Introduction: Acute hepatic porphyrias (AHPs) are a family of rare inherited disorders characterized by enzyme dysfunctions in the hepatic pathway of heme biosynthesis. In AHPs, accumulation of the neurotoxic porphyrin precursors delta-aminolevulinic acid and porphobilinogen, caused by enhanced activity of hepatic aminolevulinate synthase 1 (ALAS1), is associated with acute, potentially life-threatening neurovisceral attacks. Symptoms during and between attacks dramatically reduce patients' quality of life (QoL). Givosiran is the first mRNA-targeted treatment for AHPs, silencing ALAS1 expression. Areas covered: For Givosiran, this review summarizes its chemistry, mechanism of action, pharmacokinetics, pharmacodynamics, safety, preclinical and clinical data in AHP, postmarketing surveillance, and regulatory status. A literature search of public and internal databases was performed, bibliographies of retrieved articles were manually searched to identify additional studies of relevance, and information was also provided by Alnylam Pharmaceuticals. Expert opinion: Givosiran is a small interfering RNA (siRNA) therapeutic that reduces hepatic activity of ALAS1 and decreases accumulation of neurotoxic porphyrin precursors in patients with AHPs, ultimately reducing the number of acute attacks and improving symptoms and QoL between attacks. As AHPs are lifelong diseases, long-term safety data are needed for Givosiran as an siRNA-based therapy.

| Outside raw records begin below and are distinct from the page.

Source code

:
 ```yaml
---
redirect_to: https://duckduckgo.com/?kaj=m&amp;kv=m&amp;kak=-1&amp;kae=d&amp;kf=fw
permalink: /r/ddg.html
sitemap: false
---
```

Efficacy and safety of Givosiran for acute hepatic porphyria: 24-month interim analysis of the randomized phase 3 ENVISION study
Liver Int 2022 Jan;42(1):161-172.PMID:34717041DOI:10.1111/liv.15090.

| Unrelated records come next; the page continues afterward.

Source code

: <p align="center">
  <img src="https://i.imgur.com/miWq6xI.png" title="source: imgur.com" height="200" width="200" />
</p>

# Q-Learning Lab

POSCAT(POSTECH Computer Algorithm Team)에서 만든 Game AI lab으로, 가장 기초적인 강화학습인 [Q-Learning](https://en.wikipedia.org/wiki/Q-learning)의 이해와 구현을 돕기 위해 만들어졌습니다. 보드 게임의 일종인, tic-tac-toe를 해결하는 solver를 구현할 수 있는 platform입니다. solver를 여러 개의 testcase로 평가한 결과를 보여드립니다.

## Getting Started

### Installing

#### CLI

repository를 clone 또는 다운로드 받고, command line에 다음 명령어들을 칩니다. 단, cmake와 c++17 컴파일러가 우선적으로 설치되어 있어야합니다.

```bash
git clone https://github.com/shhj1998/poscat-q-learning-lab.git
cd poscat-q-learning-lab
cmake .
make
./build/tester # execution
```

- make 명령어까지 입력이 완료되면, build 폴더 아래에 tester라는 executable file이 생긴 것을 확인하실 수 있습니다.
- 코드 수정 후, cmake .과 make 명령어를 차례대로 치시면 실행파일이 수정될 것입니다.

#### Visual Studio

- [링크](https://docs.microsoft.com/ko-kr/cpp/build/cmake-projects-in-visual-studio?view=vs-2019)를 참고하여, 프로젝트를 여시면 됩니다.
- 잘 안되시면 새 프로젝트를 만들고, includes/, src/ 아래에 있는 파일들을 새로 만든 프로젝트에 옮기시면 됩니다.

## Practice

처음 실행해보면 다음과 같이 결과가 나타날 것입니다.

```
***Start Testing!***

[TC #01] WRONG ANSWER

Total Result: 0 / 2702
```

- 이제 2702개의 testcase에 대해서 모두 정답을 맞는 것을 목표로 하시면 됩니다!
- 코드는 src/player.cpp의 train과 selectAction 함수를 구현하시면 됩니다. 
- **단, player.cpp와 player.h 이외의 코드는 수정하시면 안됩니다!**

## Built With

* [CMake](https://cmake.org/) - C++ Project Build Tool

Background & aims: Upregulation of hepatic delta-aminolevulinic acid synthase 1 with accumulation of potentially toxic heme precursors delta-aminolevulinic acid and porphobilinogen is fundamental to the pathogenesis of acute hepatic porphyria. Aims: evaluate long-term efficacy and safety of Givosiran in acute hepatic porphyria. Methods: Interim analysis of ongoing ENVISION study (NCT03338816), after all active patients completed their Month 24 visit. Patients with acute hepatic porphyria (≥12 years) with recurrent attacks received Givosiran (2.5 mg/kg monthly) (n = 48) or placebo (n = 46) for 6 months (double-blind period); 93 received Givosiran (2.5 mg or 1.25 mg/kg monthly) in the open-label extension (continuous Givosiran, n = 47/48; placebo crossover, n = 46/46). Endpoints included annualized attack rate, urinary delta-aminolevulinic acid and porphobilinogen levels, hemin use, daily worst pain, quality of life, and adverse events. Results: Patients receiving continuous Givosiran had sustained annualized attack rate reduction (median 1.0 in double-blind period, 0.0 in open-label extension); in placebo crossover patients, median annualized attack rate decreased from 10.7 to 1.4. Median annualized days of hemin use were 0.0 (double-blind period) and 0.0 (open-label extension) for continuous Givosiran patients and reduced from 14.98 to 0.71 for placebo crossover patients. Long-term Givosiran led to sustained lowering of delta-aminolevulinic acid and porphobilinogen and improvements in daily worst pain and quality of life. Safety findings were consistent with the double-blind period. Conclusions: Long-term Givosiran has an acceptable safety profile and significantly benefits acute hepatic porphyria patients with recurrent attacks by reducing attack frequency, hemin use, and severity of daily worst pain while improving quality of life.